(STUDY MATERIAL Opens)

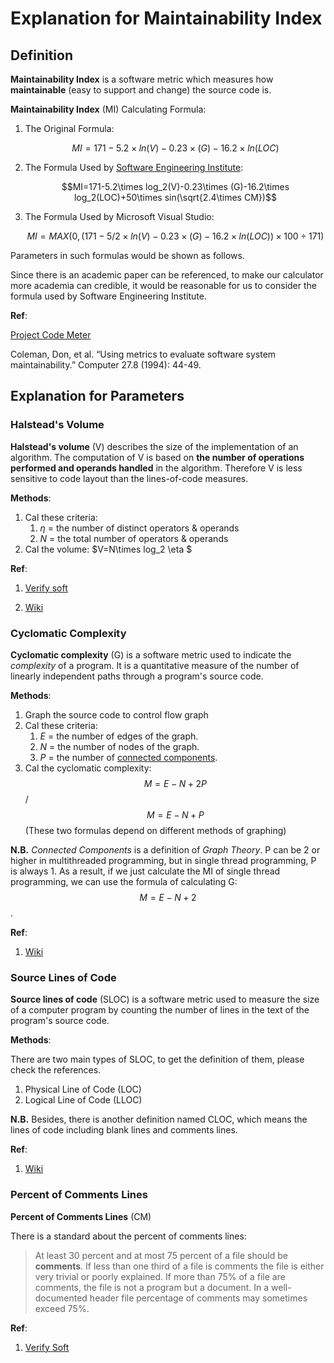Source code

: # Explanation for Maintainability Index

## Definition

**Maintainability Index** is a software metric which measures how **maintainable** (easy to support and change) the source code is. 

**Maintainability Index** (MI) Calculating Formula:

1. The Original Formula:

   $$MI=171-5.2\times ln(V)-0.23\times (G)-16.2\times ln(LOC)$$ 

2. The Formula Used by [Software Engineering Institute](https://www.sei.cmu.edu/):

   $$MI=171-5.2\times log_2(V)-0.23\times (G)-16.2\times log_2(LOC)+50\times sin(\sqrt{2.4\times CM})$$ 

3. The Formula Used by Microsoft Visual Studio:

   $$MI=MAX(0,(171-5/2\times ln(V)-0.23\times (G)-16.2\times ln(LOC))\times 100\div 171)$$ 

Parameters in such formulas would be shown as follows. 

Since there is an academic paper can be referenced, to make our calculator more academia can credible, it would be reasonable for us to consider the formula used by Software Engineering Institute. 

**Ref**: 

[Project Code Meter](http://www.projectcodemeter.com/cost_estimation/help/GL_maintainability.htm) 

Coleman, Don, et al. “Using metrics to evaluate software system maintainability.” Computer 27.8 (1994): 44-49. 

## Explanation for Parameters

### Halstead's Volume

**Halstead's volume** (V) describes the size of the implementation of an algorithm. The computation of V is based on **the number of operations performed and operands handled** in the algorithm. Therefore V is less sensitive to code layout than the lines-of-code measures.

**Methods**:

1. Cal these criteria: 
   1. $\eta$ = the number of distinct operators & operands
   2. $N$ = the total number of operators & operands
2. Cal the volume: $V=N\times log_2 \eta $ 

**Ref**: 

1. [Verify soft](https://www.verifysoft.com/en_halstead_metrics.html) 

2. [Wiki](https://en.wikipedia.org/wiki/Halstead_complexity_measures) 



### Cyclomatic Complexity

**Cyclomatic complexity** (G)  is a software metric used to indicate the *complexity* of a program. It is a quantitative measure of the number of linearly independent paths through a program's source code.

**Methods**: 

1. Graph the source code to control flow graph
2. Cal these criteria:
     1. *E* = the number of edges of the graph.
     2. *N* = the number of nodes of the graph.
     3. *P* = the number of [connected components](https://en.wikipedia.org/wiki/Connected_component_(graph_theory)).
3. Cal the cyclomatic complexity: $$M=E-N+2P$$ / $$M=E-N+P$$ (These two formulas depend on different methods of graphing)

**N.B.** *Connected Components* is a definition of *Graph Theory*. P can be 2 or higher in multithreaded programming, but in single thread programming, P is always 1. As a result, if we just calculate the MI of single thread programming, we can use the formula of calculating G: $$M=E-N+2$$.

**Ref**:

1. [Wiki](https://en.wikipedia.org/wiki/Cyclomatic_complexity)



### Source Lines of Code

**Source lines of code** (SLOC) is a software metric used to measure the size of a computer program by counting the number of lines in the text of the program's source code.

**Methods**: 

There are two main types of SLOC, to get the definition of them, please check the references.

1. Physical Line of Code (LOC)
2. Logical Line of Code (LLOC)

**N.B.** Besides, there is another definition named CLOC, which means the lines of code including blank lines and comments lines. 

**Ref**: 

1. [Wiki](https://en.wikipedia.org/wiki/Source_lines_of_code) 

### Percent of Comments Lines

**Percent of Comments Lines** (CM)

There is a standard about the percent of comments lines: 

> At least 30 percent and at most 75 percent of a file should be **comments**.
> If less than one third of a file is comments the file is either very trivial or poorly explained.
> If more than 75% of a file are comments, the file is not a program but a document. In a well-documented header file percentage of comments may sometimes exceed 75%.

**Ref**: 

1. [Verify Soft](https://www.verifysoft.com/en_linesofcode_metrics.html)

(STUDY MATERIAL Closes)

[WORK ITEM] Type out all the records verbatim, minus images.

[ANSWER AREA]
Source code

: # Explanation for Maintainability Index

## Definition

**Maintainability Index** is a software metric which measures how **maintainable** (easy to support and change) the source code is. 

**Maintainability Index** (MI) Calculating Formula:

1. The Original Formula:

   $$MI=171-5.2\times ln(V)-0.23\times (G)-16.2\times ln(LOC)$$ 

2. The Formula Used by [Software Engineering Institute](https://www.sei.cmu.edu/):

   $$MI=171-5.2\times log_2(V)-0.23\times (G)-16.2\times log_2(LOC)+50\times sin(\sqrt{2.4\times CM})$$ 

3. The Formula Used by Microsoft Visual Studio:

   $$MI=MAX(0,(171-5/2\times ln(V)-0.23\times (G)-16.2\times ln(LOC))\times 100\div 171)$$ 

Parameters in such formulas would be shown as follows. 

Since there is an academic paper can be referenced, to make our calculator more academia can credible, it would be reasonable for us to consider the formula used by Software Engineering Institute. 

**Ref**: 

[Project Code Meter](http://www.projectcodemeter.com/cost_estimation/help/GL_maintainability.htm) 

Coleman, Don, et al. “Using metrics to evaluate software system maintainability.” Computer 27.8 (1994): 44-49. 

## Explanation for Parameters

### Halstead's Volume

**Halstead's volume** (V) describes the size of the implementation of an algorithm. The computation of V is based on **the number of operations performed and operands handled** in the algorithm. Therefore V is less sensitive to code layout than the lines-of-code measures.

**Methods**:

1. Cal these criteria: 
   1. $\eta$ = the number of distinct operators & operands
   2. $N$ = the total number of operators & operands
2. Cal the volume: $V=N\times log_2 \eta $ 

**Ref**: 

1. [Verify soft](https://www.verifysoft.com/en_halstead_metrics.html) 

2. [Wiki](https://en.wikipedia.org/wiki/Halstead_complexity_measures) 



### Cyclomatic Complexity

**Cyclomatic complexity** (G)  is a software metric used to indicate the *complexity* of a program. It is a quantitative measure of the number of linearly independent paths through a program's source code.

**Methods**: 

1. Graph the source code to control flow graph
2. Cal these criteria:
     1. *E* = the number of edges of the graph.
     2. *N* = the number of nodes of the graph.
     3. *P* = the number of [connected components](https://en.wikipedia.org/wiki/Connected_component_(graph_theory)).
3. Cal the cyclomatic complexity: $$M=E-N+2P$$ / $$M=E-N+P$$ (These two formulas depend on different methods of graphing)

**N.B.** *Connected Components* is a definition of *Graph Theory*. P can be 2 or higher in multithreaded programming, but in single thread programming, P is always 1. As a result, if we just calculate the MI of single thread programming, we can use the formula of calculating G: $$M=E-N+2$$.

**Ref**:

1. [Wiki](https://en.wikipedia.org/wiki/Cyclomatic_complexity)



### Source Lines of Code

**Source lines of code** (SLOC) is a software metric used to measure the size of a computer program by counting the number of lines in the text of the program's source code.

**Methods**: 

There are two main types of SLOC, to get the definition of them, please check the references.

1. Physical Line of Code (LOC)
2. Logical Line of Code (LLOC)

**N.B.** Besides, there is another definition named CLOC, which means the lines of code including blank lines and comments lines. 

**Ref**: 

1. [Wiki](https://en.wikipedia.org/wiki/Source_lines_of_code) 

### Percent of Comments Lines

**Percent of Comments Lines** (CM)

There is a standard about the percent of comments lines: 

> At least 30 percent and at most 75 percent of a file should be **comments**.
> If less than one third of a file is comments the file is either very trivial or poorly explained.
> If more than 75% of a file are comments, the file is not a program but a document. In a well-documented header file percentage of comments may sometimes exceed 75%.

**Ref**: 

1. [Verify Soft](https://www.verifysoft.com/en_linesofcode_metrics.html)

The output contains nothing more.